What the task asks: Pick every line out of the entries below that has the string "sommes", and copy it.
☆ ☆ ☆ ☆ ☆
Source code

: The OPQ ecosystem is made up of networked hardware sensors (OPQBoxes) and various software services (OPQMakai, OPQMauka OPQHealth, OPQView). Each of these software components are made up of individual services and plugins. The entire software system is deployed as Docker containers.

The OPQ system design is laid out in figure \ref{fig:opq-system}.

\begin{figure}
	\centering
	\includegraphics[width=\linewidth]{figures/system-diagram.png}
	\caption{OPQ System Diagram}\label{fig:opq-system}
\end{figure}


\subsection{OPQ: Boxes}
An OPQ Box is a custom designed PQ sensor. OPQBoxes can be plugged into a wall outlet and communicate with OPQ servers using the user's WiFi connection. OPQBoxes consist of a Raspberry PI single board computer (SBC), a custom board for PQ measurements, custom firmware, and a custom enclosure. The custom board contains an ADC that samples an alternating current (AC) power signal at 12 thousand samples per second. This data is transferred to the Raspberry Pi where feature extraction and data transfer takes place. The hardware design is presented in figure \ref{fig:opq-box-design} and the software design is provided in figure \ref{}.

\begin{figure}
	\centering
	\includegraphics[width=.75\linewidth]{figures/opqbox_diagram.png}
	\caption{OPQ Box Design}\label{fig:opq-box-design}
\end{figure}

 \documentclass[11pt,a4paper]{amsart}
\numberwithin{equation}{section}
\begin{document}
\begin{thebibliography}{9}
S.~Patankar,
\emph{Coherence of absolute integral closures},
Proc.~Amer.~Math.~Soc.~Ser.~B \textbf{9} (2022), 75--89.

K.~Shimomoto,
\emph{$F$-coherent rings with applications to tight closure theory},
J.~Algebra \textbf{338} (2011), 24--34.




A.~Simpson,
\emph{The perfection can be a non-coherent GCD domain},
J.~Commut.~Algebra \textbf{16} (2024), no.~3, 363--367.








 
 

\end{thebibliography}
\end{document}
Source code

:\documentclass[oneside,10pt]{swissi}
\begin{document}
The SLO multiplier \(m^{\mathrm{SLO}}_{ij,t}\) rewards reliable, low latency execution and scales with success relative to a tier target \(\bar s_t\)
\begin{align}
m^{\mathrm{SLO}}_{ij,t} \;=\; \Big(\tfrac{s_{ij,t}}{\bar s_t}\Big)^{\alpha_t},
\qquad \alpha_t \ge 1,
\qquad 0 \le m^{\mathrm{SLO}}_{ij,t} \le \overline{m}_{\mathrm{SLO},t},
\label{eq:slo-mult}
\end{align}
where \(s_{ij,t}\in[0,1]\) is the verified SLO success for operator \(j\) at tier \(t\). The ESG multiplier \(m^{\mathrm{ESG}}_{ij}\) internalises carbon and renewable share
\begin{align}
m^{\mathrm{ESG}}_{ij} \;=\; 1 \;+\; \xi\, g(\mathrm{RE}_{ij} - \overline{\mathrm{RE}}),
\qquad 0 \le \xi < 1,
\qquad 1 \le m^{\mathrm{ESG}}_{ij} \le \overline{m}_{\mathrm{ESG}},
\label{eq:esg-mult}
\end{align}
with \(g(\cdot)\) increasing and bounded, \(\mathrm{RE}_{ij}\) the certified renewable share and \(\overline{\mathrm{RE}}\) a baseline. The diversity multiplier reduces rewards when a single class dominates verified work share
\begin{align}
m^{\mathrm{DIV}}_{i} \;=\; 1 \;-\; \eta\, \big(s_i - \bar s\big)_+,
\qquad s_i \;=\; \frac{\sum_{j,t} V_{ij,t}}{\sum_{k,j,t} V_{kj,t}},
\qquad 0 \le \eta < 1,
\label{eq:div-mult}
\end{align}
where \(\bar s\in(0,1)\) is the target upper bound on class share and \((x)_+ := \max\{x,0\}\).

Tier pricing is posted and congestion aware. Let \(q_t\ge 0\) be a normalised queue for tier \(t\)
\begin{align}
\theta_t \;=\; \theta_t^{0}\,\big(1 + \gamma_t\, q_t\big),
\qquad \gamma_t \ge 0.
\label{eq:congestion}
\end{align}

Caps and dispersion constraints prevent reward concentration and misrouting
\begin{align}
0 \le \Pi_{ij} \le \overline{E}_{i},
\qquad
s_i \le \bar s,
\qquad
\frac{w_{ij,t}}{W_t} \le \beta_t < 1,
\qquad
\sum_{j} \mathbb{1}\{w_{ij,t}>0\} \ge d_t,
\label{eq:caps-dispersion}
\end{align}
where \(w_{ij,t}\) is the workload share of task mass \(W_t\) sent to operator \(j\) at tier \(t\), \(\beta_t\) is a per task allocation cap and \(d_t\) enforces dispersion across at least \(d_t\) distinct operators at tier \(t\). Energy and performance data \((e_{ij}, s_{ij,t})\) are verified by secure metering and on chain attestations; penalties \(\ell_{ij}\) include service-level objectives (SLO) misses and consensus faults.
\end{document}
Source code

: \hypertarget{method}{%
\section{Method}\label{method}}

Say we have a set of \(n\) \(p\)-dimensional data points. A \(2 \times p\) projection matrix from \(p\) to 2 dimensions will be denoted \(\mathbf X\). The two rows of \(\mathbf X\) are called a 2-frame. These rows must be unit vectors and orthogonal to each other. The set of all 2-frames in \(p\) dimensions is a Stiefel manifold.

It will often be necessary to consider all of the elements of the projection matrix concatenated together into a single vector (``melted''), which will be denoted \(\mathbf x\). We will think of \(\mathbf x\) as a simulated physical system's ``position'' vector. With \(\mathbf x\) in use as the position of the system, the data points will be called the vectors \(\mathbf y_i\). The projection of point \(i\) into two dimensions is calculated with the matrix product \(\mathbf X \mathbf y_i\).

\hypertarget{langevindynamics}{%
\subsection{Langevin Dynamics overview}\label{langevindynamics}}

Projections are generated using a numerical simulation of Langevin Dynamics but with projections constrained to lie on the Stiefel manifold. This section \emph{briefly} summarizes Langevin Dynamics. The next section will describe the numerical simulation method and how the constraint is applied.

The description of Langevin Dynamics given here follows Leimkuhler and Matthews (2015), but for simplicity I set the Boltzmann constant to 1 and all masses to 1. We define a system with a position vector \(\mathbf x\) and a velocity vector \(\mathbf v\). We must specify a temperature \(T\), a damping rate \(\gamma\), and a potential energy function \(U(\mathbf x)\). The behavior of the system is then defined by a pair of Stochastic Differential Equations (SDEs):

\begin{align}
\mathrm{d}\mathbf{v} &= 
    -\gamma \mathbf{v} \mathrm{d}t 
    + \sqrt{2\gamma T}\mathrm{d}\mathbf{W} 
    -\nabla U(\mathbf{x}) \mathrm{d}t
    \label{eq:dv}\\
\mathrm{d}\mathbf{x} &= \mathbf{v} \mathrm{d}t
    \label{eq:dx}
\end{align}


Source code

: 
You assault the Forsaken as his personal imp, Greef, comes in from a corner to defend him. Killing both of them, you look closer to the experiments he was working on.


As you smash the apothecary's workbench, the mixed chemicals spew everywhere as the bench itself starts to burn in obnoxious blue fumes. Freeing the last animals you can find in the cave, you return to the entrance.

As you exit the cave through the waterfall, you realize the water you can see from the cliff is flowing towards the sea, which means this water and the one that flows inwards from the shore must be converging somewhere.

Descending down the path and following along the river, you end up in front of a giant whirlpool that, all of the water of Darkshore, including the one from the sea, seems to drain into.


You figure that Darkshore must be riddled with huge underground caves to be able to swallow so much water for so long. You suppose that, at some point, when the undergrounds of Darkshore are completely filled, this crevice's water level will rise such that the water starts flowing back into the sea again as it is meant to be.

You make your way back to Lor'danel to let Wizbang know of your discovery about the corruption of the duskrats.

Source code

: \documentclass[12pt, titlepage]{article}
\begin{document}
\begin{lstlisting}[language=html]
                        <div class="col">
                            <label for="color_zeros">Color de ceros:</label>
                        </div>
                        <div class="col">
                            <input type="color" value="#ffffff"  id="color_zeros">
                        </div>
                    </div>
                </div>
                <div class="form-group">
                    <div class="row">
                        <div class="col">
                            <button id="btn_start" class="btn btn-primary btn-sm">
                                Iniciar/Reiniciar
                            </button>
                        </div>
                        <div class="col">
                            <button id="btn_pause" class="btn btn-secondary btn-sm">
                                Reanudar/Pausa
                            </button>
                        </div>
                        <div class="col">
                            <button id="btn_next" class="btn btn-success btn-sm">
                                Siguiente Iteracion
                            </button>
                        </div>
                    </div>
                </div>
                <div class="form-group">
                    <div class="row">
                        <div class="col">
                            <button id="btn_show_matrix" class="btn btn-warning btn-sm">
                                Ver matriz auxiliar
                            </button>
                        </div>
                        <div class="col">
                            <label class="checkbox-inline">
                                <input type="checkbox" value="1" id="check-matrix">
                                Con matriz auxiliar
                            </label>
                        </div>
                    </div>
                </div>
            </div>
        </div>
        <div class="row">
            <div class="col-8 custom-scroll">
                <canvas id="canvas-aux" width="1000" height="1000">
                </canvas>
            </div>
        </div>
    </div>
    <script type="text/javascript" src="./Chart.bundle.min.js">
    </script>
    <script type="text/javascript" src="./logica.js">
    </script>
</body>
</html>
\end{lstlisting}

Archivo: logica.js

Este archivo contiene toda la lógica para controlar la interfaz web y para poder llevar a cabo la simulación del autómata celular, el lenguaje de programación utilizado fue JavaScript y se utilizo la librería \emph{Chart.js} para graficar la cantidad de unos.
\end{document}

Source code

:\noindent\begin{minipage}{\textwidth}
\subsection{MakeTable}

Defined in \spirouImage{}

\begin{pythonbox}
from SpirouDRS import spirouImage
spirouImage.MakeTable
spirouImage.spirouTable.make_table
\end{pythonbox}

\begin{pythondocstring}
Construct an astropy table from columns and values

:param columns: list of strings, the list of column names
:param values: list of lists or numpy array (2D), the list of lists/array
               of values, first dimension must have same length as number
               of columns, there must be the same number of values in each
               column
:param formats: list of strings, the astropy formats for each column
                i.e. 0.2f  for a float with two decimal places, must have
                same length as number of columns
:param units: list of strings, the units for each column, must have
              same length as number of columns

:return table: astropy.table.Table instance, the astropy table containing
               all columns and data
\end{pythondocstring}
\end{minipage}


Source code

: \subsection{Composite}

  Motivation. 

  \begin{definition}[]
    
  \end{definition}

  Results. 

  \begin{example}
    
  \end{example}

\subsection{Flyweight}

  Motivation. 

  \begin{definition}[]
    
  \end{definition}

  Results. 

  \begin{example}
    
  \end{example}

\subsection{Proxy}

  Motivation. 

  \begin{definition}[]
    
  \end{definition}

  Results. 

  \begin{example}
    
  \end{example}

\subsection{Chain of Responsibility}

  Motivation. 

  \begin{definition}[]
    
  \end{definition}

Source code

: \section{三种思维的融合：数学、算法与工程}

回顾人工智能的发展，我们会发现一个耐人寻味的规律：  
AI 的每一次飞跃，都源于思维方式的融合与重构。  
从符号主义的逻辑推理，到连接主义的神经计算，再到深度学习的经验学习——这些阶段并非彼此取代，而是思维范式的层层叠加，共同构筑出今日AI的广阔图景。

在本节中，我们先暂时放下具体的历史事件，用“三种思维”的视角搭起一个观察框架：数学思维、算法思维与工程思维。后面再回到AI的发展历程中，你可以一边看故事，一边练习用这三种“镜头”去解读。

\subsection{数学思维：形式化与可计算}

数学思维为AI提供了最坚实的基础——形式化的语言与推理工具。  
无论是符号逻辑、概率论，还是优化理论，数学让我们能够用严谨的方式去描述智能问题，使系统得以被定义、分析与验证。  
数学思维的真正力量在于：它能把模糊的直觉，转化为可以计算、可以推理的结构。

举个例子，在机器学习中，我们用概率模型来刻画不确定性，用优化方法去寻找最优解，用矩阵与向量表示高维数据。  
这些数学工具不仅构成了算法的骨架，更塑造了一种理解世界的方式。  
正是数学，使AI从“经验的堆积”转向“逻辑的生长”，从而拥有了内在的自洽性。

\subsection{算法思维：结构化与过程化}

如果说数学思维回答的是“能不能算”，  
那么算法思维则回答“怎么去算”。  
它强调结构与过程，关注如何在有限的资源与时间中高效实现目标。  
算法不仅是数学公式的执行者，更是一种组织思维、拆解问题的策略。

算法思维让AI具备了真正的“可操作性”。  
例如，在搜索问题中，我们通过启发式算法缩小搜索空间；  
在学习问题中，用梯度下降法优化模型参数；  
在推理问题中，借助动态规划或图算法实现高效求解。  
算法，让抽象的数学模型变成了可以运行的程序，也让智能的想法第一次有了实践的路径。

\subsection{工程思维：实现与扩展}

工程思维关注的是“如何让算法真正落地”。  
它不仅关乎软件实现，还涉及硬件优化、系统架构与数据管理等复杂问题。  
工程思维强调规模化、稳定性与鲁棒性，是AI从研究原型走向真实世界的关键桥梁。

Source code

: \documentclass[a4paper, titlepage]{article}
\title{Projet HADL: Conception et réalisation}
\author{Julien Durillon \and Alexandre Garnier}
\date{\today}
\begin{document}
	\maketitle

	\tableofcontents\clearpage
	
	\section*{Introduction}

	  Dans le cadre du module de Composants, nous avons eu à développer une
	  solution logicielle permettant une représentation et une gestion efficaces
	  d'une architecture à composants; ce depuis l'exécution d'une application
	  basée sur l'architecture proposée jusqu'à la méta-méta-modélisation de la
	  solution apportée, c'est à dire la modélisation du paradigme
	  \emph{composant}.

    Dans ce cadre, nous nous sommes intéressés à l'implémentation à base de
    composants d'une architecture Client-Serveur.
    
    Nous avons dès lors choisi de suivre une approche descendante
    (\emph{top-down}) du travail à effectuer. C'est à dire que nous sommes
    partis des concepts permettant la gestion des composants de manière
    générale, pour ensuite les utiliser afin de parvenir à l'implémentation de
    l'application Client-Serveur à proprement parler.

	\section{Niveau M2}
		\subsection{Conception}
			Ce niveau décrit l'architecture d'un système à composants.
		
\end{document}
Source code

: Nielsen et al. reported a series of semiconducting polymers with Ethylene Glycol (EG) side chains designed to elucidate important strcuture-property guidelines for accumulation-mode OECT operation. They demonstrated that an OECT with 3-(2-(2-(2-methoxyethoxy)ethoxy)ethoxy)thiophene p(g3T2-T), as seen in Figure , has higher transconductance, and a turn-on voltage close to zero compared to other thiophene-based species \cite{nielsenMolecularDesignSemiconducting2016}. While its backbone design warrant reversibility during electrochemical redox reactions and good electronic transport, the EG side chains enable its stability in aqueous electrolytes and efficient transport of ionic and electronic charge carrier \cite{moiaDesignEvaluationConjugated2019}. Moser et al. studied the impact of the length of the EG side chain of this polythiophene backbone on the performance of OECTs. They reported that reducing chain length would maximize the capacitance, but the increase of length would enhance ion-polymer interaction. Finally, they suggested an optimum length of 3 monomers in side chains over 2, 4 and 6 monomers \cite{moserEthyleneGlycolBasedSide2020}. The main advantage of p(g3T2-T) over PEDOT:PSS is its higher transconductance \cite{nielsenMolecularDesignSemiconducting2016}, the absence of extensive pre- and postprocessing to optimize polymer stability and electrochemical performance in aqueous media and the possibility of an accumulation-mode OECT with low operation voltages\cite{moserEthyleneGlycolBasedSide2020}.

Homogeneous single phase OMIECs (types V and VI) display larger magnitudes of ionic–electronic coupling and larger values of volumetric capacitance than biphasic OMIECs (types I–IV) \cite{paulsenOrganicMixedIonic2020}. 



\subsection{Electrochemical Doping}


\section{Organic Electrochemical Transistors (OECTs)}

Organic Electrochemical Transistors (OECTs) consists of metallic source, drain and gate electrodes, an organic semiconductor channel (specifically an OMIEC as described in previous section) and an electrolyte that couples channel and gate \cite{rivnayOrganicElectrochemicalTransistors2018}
☆ ☆ ☆ ☆ ☆
Result of the task:
    Dans ce cadre, nous nous sommes intéressés à l'implémentation à base de
    (\emph{top-down}) du travail à effectuer. C'est à dire que nous sommes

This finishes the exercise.